Filter the entries below, keeping every line that has the word "dimensional".

-- Opening Marker --

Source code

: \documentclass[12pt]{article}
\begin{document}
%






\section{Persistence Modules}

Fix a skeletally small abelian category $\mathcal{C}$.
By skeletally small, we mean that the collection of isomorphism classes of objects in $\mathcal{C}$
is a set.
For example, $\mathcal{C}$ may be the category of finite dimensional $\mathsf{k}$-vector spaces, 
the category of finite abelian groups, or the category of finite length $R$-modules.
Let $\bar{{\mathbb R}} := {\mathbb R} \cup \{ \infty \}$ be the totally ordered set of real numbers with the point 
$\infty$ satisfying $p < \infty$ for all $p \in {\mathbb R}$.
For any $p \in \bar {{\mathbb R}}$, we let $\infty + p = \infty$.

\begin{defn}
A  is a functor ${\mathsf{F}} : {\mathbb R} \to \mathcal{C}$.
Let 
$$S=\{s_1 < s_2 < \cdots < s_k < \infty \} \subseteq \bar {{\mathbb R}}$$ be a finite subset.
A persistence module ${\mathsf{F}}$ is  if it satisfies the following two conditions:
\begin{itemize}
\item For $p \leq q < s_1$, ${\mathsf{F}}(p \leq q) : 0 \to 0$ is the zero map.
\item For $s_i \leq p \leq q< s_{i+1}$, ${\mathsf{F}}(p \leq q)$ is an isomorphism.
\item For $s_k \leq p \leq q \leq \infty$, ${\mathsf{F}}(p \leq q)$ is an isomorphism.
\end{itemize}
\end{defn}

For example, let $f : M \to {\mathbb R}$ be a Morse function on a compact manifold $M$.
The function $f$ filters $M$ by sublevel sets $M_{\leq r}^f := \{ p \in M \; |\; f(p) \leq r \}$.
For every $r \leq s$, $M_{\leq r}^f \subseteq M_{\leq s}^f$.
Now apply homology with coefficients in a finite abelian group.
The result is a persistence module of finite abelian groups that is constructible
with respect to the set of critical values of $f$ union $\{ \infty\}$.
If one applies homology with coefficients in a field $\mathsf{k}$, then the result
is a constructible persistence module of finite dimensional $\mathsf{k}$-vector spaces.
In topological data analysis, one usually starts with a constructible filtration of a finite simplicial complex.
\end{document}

-- Closing Marker --

*Exercise solution:*
For example, $\mathcal{C}$ may be the category of finite dimensional $\mathsf{k}$-vector spaces, 
is a constructible persistence module of finite dimensional $\mathsf{k}$-vector spaces.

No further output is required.